Am I right?
As Kora's answer notes, yes.
What more can I add?
As you note, the variance of the sum is the sum of the covariances, not the average of the standard deviations. That seems sufficient, but you can certainly add more if you like.
For example, the thing I immediately noticed about the question was that you could know that it was false simply by unit analysis, even if you did not know that the variance of the sum was the sum of the covariances.
Suppose we have some Gaussian distribution that is representing some process measured in dollars or meters, or whatever. Dollars, since your example is financial. The standard deviation is also measured in dollars -- that is, how many dollars around the mean do we find most of the values in this distribution?

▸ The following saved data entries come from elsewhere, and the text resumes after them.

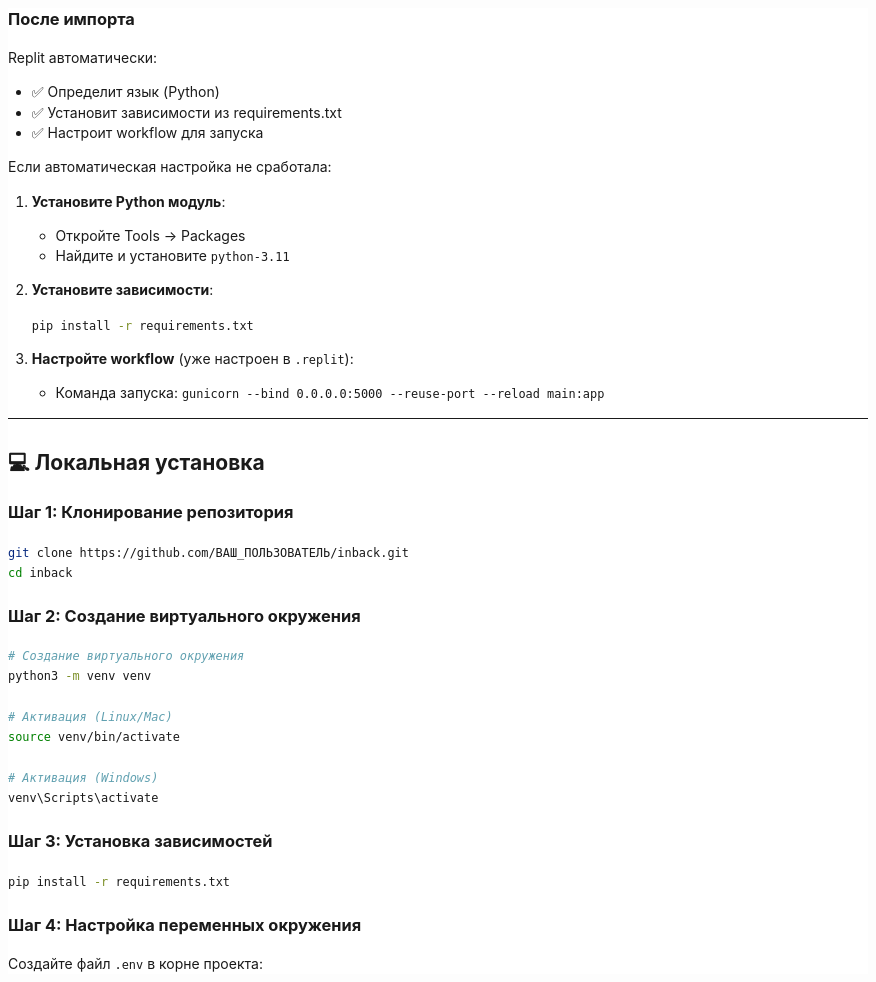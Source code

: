### После импорта

Replit автоматически:
- ✅ Определит язык (Python)
- ✅ Установит зависимости из requirements.txt
- ✅ Настроит workflow для запуска

Если автоматическая настройка не сработала:

1. **Установите Python модуль**:
   - Откройте Tools → Packages
   - Найдите и установите `python-3.11`

2. **Установите зависимости**:
   ```bash
   pip install -r requirements.txt
   ```

3. **Настройте workflow** (уже настроен в `.replit`):
   - Команда запуска: `gunicorn --bind 0.0.0.0:5000 --reuse-port --reload main:app`

---

## 💻 Локальная установка

### Шаг 1: Клонирование репозитория

```bash
git clone https://github.com/ВАШ_ПОЛЬЗОВАТЕЛЬ/inback.git
cd inback
```

### Шаг 2: Создание виртуального окружения

```bash
# Создание виртуального окружения
python3 -m venv venv

# Активация (Linux/Mac)
source venv/bin/activate

# Активация (Windows)
venv\Scripts\activate
```

### Шаг 3: Установка зависимостей

```bash
pip install -r requirements.txt
```

### Шаг 4: Настройка переменных окружения

Создайте файл `.env` в корне проекта:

The variance is the square of the standard deviation, so its units are $2, whatever that means. So if we have:
As the number of assets in a portfolio increases, the variance of the portfolio returns will tend towards the average standard deviation of the assets of the portfolio.
The variance of each asset has units of $2, so the variance of the sum of assets does too. But the standard deviation has units of $, and therefore the average standard deviation does as well. It's not meaningful to say that a thing denominated in one unit "trends towards" a thing denominated in a different unit! Therefore we know that the answer has to be "false".
Similarly, if I said true or false, we've got a bunch of spheres in a box, and as we add more spheres by some process, the average surface area trends towards the average radius, you'd immediately know that had to be false even if you knew nothing about spheres. Area is measured in square meters and radii are measured in meters, and so one cannot trend towards the other.